In the 1960’s, my mom disappeared with the carnival. She had an array of reasons for taking such action. She was unbalanced emotionally. She felt her life was out of control. It probably was.
She was in her early twenties, with four children and a husband. She had just given birth to a gravely ill child, who was fathered by another man. She was keeping this a secret. She was forced to move to the state of Washington so the new baby could be cared for at a Tacoma hospital. Her father was dying of cancer in Livingston, Montana. She was a victim of rape. One of her children had been raped. Her life was out of control. She was overwhelmed with shame, guilt, anger, confusion, mistrust, and hopelessness. She wanted to be rid of her problems. She wanted to disappear. Like the cancerous tumor that was cut from her papa’s eye, she wanted to remove the ugly problems in her life. She was overcome with despair and loss.
She wanted to fill her emptiness and erase her mistakes. So, instead of seeking help to gain emotional balance or control, she literally walked away with the carnival. She escaped.
Having your mother abandon you makes you feel alone, lost, and empty. It tends to create a fear and emptiness, which is difficult to fill. Like my mother, many people try to fill these voids. They use sex, alcohol, food, and things to try to fill them up. However, they find that sex, alcohol, food, and things cannot fill a void.
This is a feeling we must learn to fill ourselves. I am not saying it is easy. Mothers are supposed to be there for us. A mother is that one person we are supposed to be able to count on no matter what the circumstance. Mothers aren’t supposed to just walk away and leave. People are not supposed to violate us, and it is difficult when someone dies. However, sometimes we are given gifts that help us fill these voids; it is just that we cannot always see clearly.
Even though my mother left with the carnies, life in Whitehall wasn’t all that bad; for it was during this time I bonded with my Grandpa and Grandma Parsons. Fishing and camping were regular pastimes for the Parsons clan. They were born fishermen—every one of them.

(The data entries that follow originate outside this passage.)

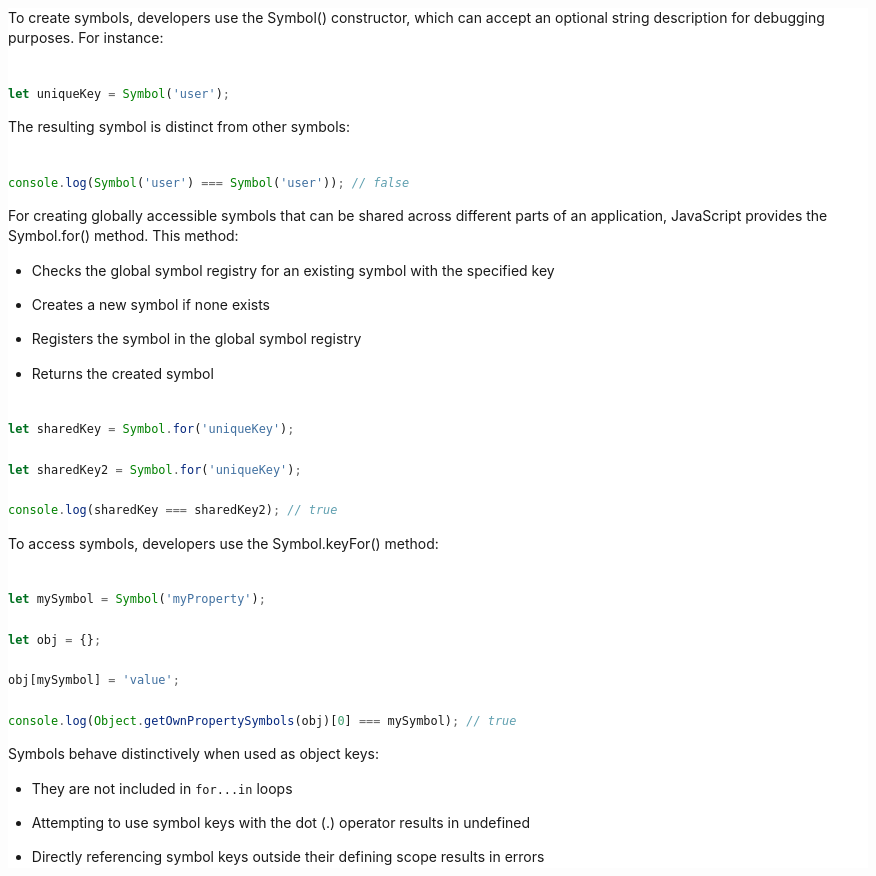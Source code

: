 To create symbols, developers use the Symbol() constructor, which can accept an optional string description for debugging purposes. For instance:

```javascript

let uniqueKey = Symbol('user');

```

The resulting symbol is distinct from other symbols:

```javascript

console.log(Symbol('user') === Symbol('user')); // false

```

For creating globally accessible symbols that can be shared across different parts of an application, JavaScript provides the Symbol.for() method. This method:

- Checks the global symbol registry for an existing symbol with the specified key

- Creates a new symbol if none exists

- Registers the symbol in the global symbol registry

- Returns the created symbol

```javascript

let sharedKey = Symbol.for('uniqueKey');

let sharedKey2 = Symbol.for('uniqueKey');

console.log(sharedKey === sharedKey2); // true

```

To access symbols, developers use the Symbol.keyFor() method:

```javascript

let mySymbol = Symbol('myProperty');

let obj = {};

obj[mySymbol] = 'value';

console.log(Object.getOwnPropertySymbols(obj)[0] === mySymbol); // true

```

Symbols behave distinctively when used as object keys:

- They are not included in `for...in` loops

- Attempting to use symbol keys with the dot (.) operator results in undefined

- Directly referencing symbol keys outside their defining scope results in errors
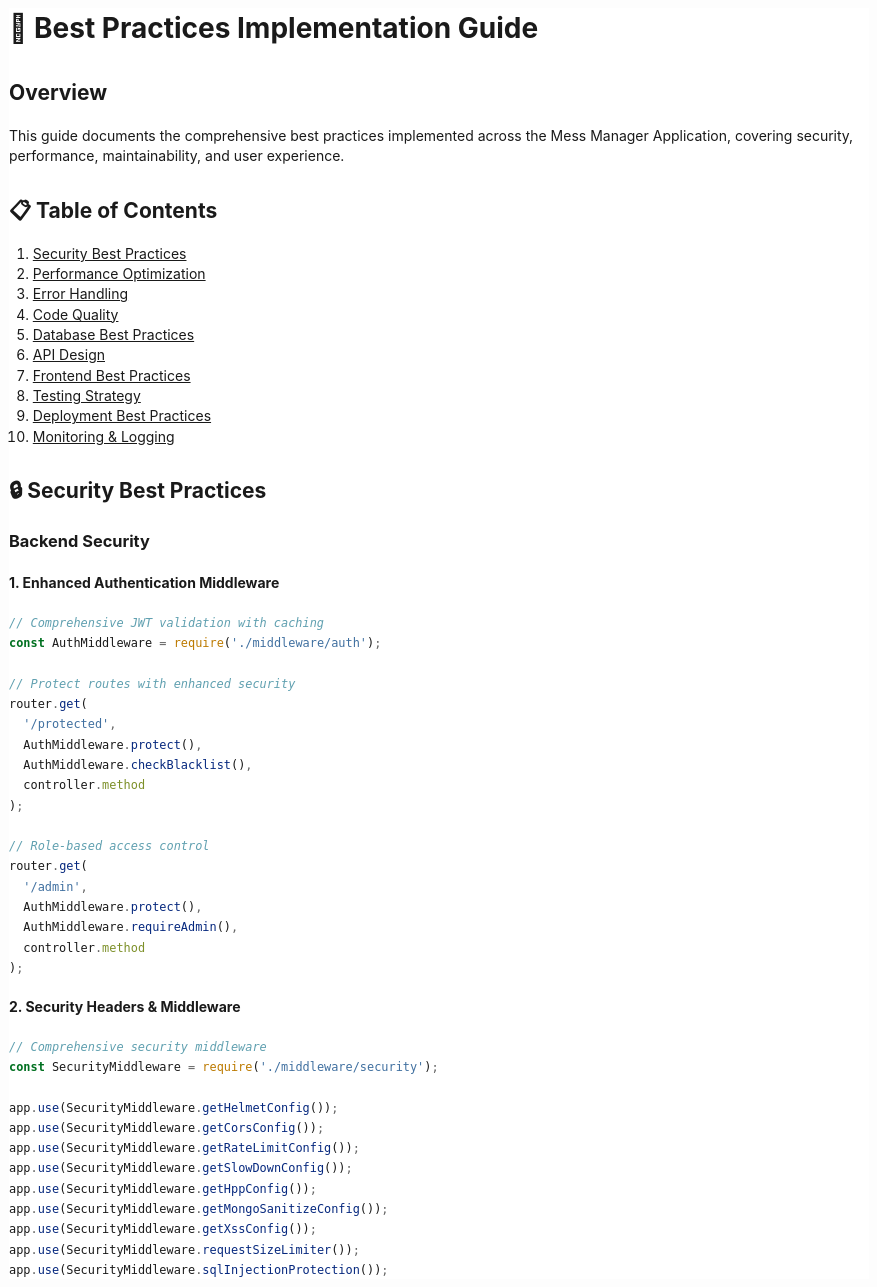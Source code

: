 # 🚀 Best Practices Implementation Guide

## Overview

This guide documents the comprehensive best practices implemented across the Mess Manager Application, covering security, performance, maintainability, and user experience.

## 📋 Table of Contents

1. [Security Best Practices](#security-best-practices)
2. [Performance Optimization](#performance-optimization)
3. [Error Handling](#error-handling)
4. [Code Quality](#code-quality)
5. [Database Best Practices](#database-best-practices)
6. [API Design](#api-design)
7. [Frontend Best Practices](#frontend-best-practices)
8. [Testing Strategy](#testing-strategy)
9. [Deployment Best Practices](#deployment-best-practices)
10. [Monitoring & Logging](#monitoring--logging)

## 🔒 Security Best Practices

### Backend Security

#### 1. **Enhanced Authentication Middleware**

```javascript
// Comprehensive JWT validation with caching
const AuthMiddleware = require('./middleware/auth');

// Protect routes with enhanced security
router.get(
  '/protected',
  AuthMiddleware.protect(),
  AuthMiddleware.checkBlacklist(),
  controller.method
);

// Role-based access control
router.get(
  '/admin',
  AuthMiddleware.protect(),
  AuthMiddleware.requireAdmin(),
  controller.method
);
```

#### 2. **Security Headers & Middleware**

```javascript
// Comprehensive security middleware
const SecurityMiddleware = require('./middleware/security');

app.use(SecurityMiddleware.getHelmetConfig());
app.use(SecurityMiddleware.getCorsConfig());
app.use(SecurityMiddleware.getRateLimitConfig());
app.use(SecurityMiddleware.getSlowDownConfig());
app.use(SecurityMiddleware.getHppConfig());
app.use(SecurityMiddleware.getMongoSanitizeConfig());
app.use(SecurityMiddleware.getXssConfig());
app.use(SecurityMiddleware.requestSizeLimiter());
app.use(SecurityMiddleware.sqlInjectionProtection());
```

When Grandpa Parsons fished the Gallatin, Madison, and Missouri, I watched with joy as he stood in the middle of his chosen river tossing his pole. Watching Grandpa fish was like watching a ballet on the water. His toss was gentle, and when the wind caught hold of the fishing line, it danced. Then it would merge gracefully with the water with the slightest splash. Watching Grandpa fish gave me great pleasure. It filled me up.
Though Mom had walked away and emptiness inside of me existed, I never obsessed over her disappearance because I knew I was loved. Grandpa showed me he loved me, just as he had shown the grandchildren before me and his children before them. The whispers of nature, God, the angels, and my grandfather were able to help fill that void. He showed me it was my choice to fill that void. It could not be filled by anybody else but me. Ultimately, I knew my mother loved me because she left me in good hands.
And because it is human nature to want to hold on to something tangible, to help fill this need, my daddy saw to it that Santa delivered a Thumbelina doll to me for Christmas the year my mom joined the carnival. It, too, helped fill that void of emptiness. For my overwhelming connection had nothing to do with possessing a doll but wanting desperately to feel needed and wanted.
I knew the fairy tale of Thumbelina; Daddy, Grandpa, and Grandma did too. So in their wisdom, they gifted me a tiny doll-child that I wanted, that I needed to fill the void that left me hungry and aching. For I knew that Thumbelina was wanted more than anything, and when my loved ones gave me a doll with such significance, they realized that I would feel the power of being deeply loved; my spirit would be freed.